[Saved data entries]
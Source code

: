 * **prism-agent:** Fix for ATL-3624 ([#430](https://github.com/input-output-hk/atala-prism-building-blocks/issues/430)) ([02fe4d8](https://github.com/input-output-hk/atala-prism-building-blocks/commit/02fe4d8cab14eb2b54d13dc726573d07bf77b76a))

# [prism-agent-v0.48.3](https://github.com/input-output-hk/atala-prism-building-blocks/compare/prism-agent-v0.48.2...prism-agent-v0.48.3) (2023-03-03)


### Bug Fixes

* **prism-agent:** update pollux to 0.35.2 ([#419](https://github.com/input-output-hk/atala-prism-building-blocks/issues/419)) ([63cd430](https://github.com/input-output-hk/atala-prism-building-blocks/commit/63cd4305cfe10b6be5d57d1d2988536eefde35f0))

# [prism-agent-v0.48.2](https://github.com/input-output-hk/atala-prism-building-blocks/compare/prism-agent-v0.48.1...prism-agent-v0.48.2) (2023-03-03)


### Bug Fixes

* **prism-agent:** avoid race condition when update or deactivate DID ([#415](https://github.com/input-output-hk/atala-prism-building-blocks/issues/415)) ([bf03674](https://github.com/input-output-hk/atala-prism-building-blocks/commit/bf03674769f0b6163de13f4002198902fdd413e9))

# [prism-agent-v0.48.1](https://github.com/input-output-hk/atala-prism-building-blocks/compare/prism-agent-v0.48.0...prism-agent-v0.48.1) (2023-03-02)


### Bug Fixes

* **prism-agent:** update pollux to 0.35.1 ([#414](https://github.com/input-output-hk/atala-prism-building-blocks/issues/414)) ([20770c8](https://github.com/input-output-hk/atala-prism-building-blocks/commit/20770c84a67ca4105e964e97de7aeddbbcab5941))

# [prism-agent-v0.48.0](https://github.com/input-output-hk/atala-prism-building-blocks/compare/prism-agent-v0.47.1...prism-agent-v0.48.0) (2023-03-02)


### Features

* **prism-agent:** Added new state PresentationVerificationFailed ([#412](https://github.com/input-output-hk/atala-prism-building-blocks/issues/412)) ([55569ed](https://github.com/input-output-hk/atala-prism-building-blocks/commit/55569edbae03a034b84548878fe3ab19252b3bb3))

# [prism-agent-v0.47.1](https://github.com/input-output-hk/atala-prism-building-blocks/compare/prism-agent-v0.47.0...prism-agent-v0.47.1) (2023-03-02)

**WORK TO COMPLETE**. Copy out each line of the entries above that holds "compare".

**WRITTEN RESPONSE**.
# [prism-agent-v0.48.3](https://github.com/input-output-hk/atala-prism-building-blocks/compare/prism-agent-v0.48.2...prism-agent-v0.48.3) (2023-03-03)
# [prism-agent-v0.48.2](https://github.com/input-output-hk/atala-prism-building-blocks/compare/prism-agent-v0.48.1...prism-agent-v0.48.2) (2023-03-03)
# [prism-agent-v0.48.1](https://github.com/input-output-hk/atala-prism-building-blocks/compare/prism-agent-v0.48.0...prism-agent-v0.48.1) (2023-03-02)
# [prism-agent-v0.48.0](https://github.com/input-output-hk/atala-prism-building-blocks/compare/prism-agent-v0.47.1...prism-agent-v0.48.0) (2023-03-02)
# [prism-agent-v0.47.1](https://github.com/input-output-hk/atala-prism-building-blocks/compare/prism-agent-v0.47.0...prism-agent-v0.47.1) (2023-03-02)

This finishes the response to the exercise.